Ainda com 10 anos, Chomsky ficou chocado com as notícias sobre a queda de Barcelona, quando o general Francisco Franco derrubou a Segunda República Espanhola, dando início a uma ditadura que duraria 36 anos. Foi esse o tema do seu primeiro artigo, publicado no jornal da escola em que estudava. No texto, o pequeno comentarista político denunciava o fascismo de Franco.
O
órgão da fala
Na década de 1950, Chomsky já estava preparado para entrar na faculdade como um furacão. Quando concluiu a graduação na Universidade da Pensilvânia, em 1957, ele não só dominava a área da linguística como a tinha virado de cabeça para baixo.

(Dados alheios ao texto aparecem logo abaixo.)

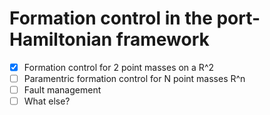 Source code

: # Formation control in the port-Hamiltonian framework

- [x]  Formation control for 2 point masses on a R^2
- [ ]  Paramentric formation control for N point masses R^n
- [ ]  Fault management
- [ ]  What else?
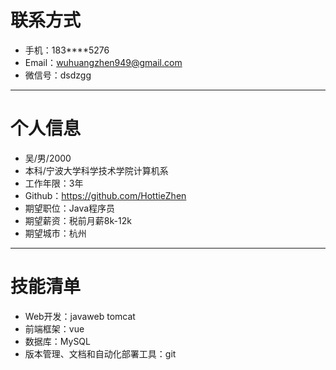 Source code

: # 联系方式

- 手机：183****5276 
- Email：wuhuangzhen949@gmail.com 
- 微信号：dsdzgg

---

# 个人信息

 - 吴/男/2000
 - 本科/宁波大学科学技术学院计算机系 
 - 工作年限：3年
 - Github：https://github.com/HottieZhen
 - 期望职位：Java程序员
 - 期望薪资：税前月薪8k-12k
 - 期望城市：杭州
 
---



# 技能清单

- Web开发：javaweb tomcat
- 前端框架：vue
- 数据库：MySQL
- 版本管理、文档和自动化部署工具：git
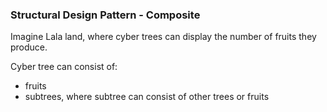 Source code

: ### Structural Design Pattern - Composite

Imagine Lala land, where cyber trees can display the number of fruits they produce.

Cyber tree can consist of:
- fruits
- subtrees, where subtree can consist of other trees or fruits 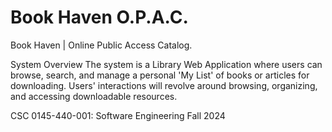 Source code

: # Book Haven O.P.A.C.
Book Haven | Online Public Access Catalog.

System Overview
The system is a Library Web Application where users can browse, search, and manage a personal 'My List' of books or articles for downloading. Users' interactions will revolve around browsing, organizing, and accessing downloadable resources.

CSC 0145-440-001: Software Engineering Fall 2024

Naquele período pós-Segunda Guerra, a onda era dar uma cara científica a tudo. Abordagens sociais, como as da sociologia e da antropologia, eram tidas como “moles”. Era preciso endurecer. Foi o que Chomsky fez. Antes mesmo de concluir o doutorado, o intelectual já dava palestras nas universidades de Chicago e Yale, apresentando sua inovadora teoria linguística. Segundo ela, as pessoas não “aprendiam” a linguagem, elas já nasciam com um órgão responsável por isso.
Sim, sem modéstia alguma, o linguista afirmava ter descoberto uma parte da anatomia humana de que ninguém nunca tinha ouvido falar. E ela ficava dentro de um outro órgão: o cérebro. Se tivesse sido comprovada, seria a maior descoberta anatômica desde que William Harvey descobriu o sistema circulatório em 1628.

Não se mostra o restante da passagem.